Kikuchi–Fujimoto disease in the Eastern Mediterranean zone

Abstract

AbstractKikuchi–Fujimoto disease (KFD) is a rare benign and self-limiting syndrome. We aim to review cases of KFD at our institution as a rare illness in the Arab ethnic descent and to analyse reports from most countries in the East Mediterranean zone. This is a retrospective study in which the histopathology database was searched for the diagnosis of KFD. A full review of KFD patients’ medical records was done. Data regarding demographic features, clinical presentation, laboratory findings, comorbidities, and management protocols were obtained. Published KFD cases from east Mediterranean countries were discussed and compared to other parts of the world. Out of 1968 lymph node biopsies studied, 11 (0.6%) cases of KFD were identified.

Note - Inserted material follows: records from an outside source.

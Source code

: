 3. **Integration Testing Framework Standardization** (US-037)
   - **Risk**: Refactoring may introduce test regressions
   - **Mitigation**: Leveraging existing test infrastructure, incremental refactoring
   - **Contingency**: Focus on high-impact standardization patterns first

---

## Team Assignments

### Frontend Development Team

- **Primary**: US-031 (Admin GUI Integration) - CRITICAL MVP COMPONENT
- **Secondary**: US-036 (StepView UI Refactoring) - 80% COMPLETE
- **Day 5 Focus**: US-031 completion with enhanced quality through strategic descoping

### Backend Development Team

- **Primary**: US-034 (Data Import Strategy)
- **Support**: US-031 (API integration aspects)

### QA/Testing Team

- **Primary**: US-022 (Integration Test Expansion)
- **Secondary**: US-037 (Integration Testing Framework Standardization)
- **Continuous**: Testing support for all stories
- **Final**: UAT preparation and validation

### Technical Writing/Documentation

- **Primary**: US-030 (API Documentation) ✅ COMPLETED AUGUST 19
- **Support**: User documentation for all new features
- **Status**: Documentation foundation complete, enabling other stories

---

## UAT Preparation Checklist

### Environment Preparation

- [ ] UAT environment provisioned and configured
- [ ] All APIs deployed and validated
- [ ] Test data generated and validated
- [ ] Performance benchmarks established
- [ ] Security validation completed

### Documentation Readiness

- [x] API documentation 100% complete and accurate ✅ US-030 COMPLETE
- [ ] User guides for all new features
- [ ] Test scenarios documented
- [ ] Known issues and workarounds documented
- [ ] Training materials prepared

The mean age of patients with KFD was 32 years (4–59). 73% (8/11) were females. The disease was self-limiting in 5 patients (45%); corticosteroid therapy was needed in 4 patients (34%). One patient was treated with methotrexate and one with antibiotics. One patient died as a consequence of lymphoma. Jordanians and Mediterranean populations, especially those of Arab ethnic background, seem to have low rates of KFD. The genetic susceptibility theory may help to explain the significantly higher disease prevalence among East Asians. Early diagnosis of KFD—although challenging—is essential to reduce the morbidity related to this illness.